For most first-time authors publishing exclusively on Amazon, the free ISBN is the practical choice. You can always purchase your own ISBN for future titles if you expand to other distribution channels.

Common mistakes to avoid

  • Rushing the description. Your book description is a sales page. A flat, unformatted block of text loses readers before they click “Buy.” Use formatting, lead with benefits, and study the descriptions of bestsellers in your category.
  • Ignoring keywords and categories. Seven keyword slots and two category picks determine whether Amazon shows your book to the right readers. Research what readers actually search for rather than guessing. Check out our Amazon keywords guide for a data-driven approach.
  • Uploading without previewing. The KDP previewer exists for a reason. Formatting errors, broken links, and missing page breaks are visible in the preview and invisible in your Word document. Check every chapter.
  • Pricing too low. A $0.99 ebook earns $0.35 per sale at the 35% royalty rate. Unless you are running a short-term promotional strategy, pricing at $2.99 or above gives you the 70% rate and signals to readers that your book has real value.
  • Skipping the cover. Readers judge books by covers — the data backs this up. A generic or amateur cover actively reduces clicks and sales. If you have zero budget, spend the time to create something clean and genre-appropriate using free design tools rather than publishing with a placeholder.

FAQ

How long does it take to publish a book on Amazon?

The upload and setup process takes 1-3 hours if your manuscript and cover are ready. After you click publish, Amazon typically makes your book available within 24-72 hours.

Can I publish a book on Amazon for free without an ISBN?

Yes. Ebooks receive a free ASIN from Amazon and do not require an ISBN. Paperbacks can use Amazon’s free ISBN option. You only need to purchase your own ISBN if you want your name or imprint listed as publisher of record.

How much money can I make publishing on Amazon?

Earnings vary enormously. A single ebook priced at $4.99 earns roughly $3.44 per sale at the 70% royalty rate. Authors who consistently publish quality books in active genres and invest in marketing typically earn $500-5,000 per month. First-time authors with a single title commonly earn $50-300 per month.

Can I publish both an ebook and paperback of the same book?

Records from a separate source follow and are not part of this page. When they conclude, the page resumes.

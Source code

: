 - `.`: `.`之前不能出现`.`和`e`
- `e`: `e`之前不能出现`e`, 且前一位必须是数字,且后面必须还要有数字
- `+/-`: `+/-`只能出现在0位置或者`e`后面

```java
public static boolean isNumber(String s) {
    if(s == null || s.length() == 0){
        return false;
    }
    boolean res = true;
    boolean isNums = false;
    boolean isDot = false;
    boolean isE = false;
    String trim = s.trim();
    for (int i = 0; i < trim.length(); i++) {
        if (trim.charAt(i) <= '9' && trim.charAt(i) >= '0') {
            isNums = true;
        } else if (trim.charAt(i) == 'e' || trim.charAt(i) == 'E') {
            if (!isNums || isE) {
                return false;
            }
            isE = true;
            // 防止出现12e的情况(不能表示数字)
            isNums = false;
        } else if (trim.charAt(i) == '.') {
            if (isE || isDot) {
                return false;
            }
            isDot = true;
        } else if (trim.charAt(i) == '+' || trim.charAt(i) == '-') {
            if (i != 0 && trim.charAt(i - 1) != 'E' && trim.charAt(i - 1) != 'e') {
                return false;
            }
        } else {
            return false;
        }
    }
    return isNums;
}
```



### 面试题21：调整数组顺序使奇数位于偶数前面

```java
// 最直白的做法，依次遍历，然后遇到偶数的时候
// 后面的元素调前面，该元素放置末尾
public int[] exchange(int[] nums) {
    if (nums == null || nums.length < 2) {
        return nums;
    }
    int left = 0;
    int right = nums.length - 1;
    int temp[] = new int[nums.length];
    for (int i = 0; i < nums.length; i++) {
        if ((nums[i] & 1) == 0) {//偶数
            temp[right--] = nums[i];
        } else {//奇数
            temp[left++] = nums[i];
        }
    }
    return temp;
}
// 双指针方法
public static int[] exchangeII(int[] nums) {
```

Yes, and you should. Create both formats on KDP and Amazon will automatically link them on the same product page. Many readers prefer print, and offering both formats increases your total sales. Our guide to how to price a self-published book covers pricing strategy across formats.

Do I need a business license to publish on Amazon KDP?

No. Individual authors can publish on KDP using their personal name and Social Security Number (in the US) or personal tax ID. You only need a business entity if you want to publish under a company name or for specific tax advantages.